10 thoughts on “Using a Capo Isn’t a Sign of Weakness”

  1. Occasionally we play with more than one acoustic guitar, and when we do it’s always nice to have the two playing with different capo positions so that they aren’t producing the same sounds.

    It’s also way easier to play chord variations in some keys over other “guitar friendly” keys, so I do capo and change to D quite often, just because I like playing around with the D chord a lot!

    1. Great point, Peter. I didn’t mention how this comes in handy when two acoustic guitarists are playing at the same time. That’s probably one of those times when one of the guitarists should be required to use a capo!
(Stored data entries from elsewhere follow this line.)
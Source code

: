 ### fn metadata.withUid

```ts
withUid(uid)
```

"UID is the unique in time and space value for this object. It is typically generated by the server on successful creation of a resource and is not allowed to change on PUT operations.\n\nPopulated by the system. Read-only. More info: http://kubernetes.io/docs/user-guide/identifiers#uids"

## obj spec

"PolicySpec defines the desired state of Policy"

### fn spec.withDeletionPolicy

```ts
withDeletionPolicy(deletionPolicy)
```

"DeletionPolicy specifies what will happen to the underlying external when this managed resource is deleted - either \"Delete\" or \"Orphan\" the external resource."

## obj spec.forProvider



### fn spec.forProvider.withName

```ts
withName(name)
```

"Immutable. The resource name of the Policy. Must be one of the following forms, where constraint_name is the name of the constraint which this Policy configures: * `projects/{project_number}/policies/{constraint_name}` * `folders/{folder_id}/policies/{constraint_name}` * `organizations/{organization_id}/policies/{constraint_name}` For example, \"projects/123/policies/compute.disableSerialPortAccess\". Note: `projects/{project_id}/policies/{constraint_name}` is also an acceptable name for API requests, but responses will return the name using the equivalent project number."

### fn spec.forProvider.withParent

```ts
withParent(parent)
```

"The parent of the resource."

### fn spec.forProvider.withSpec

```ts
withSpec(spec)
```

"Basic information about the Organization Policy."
  2. Top job explaining that one.

    Im going to try and pass that onto some of our guitarists. Really helpful fir me too as im often on 2nd guitar and not really sure how to make it different from the leader.

    (also In Christ Alone sounded hot, gunna try that)

  3. One of my favorites for songs that are in the key of E is to, with a Kyser-type capo, just cover strings 1-5 at the 2nd fret. It’s easier to do if the song doesn’t use F#m, but even if it does sparingly, with a little practice you can reach up behind the capo and cover that bass note when needed.

  4. Great video man. One of the best examples of this is in Shane & Shane’s We Love You Jesus where they play key of C chord shapes with a capo on the 10th fret. Awesome song.

  5. I have no problem using a capo on an acoustic for arranging purposes, but I feel like using a capo on an electric guitar is a sign of weakness. We do Majesty (Here I Am) in A, but the guitar part only works in G, so I have to capo 2. That’s the only time I will do it. I will try not to judge others for using a capo on electric.

    On a slightly different topic, I prefer Shubb capos to Keyser since you can adjust the tension,, which is a MUST on an electric. The only downside is that you can’t clip them on the headstock.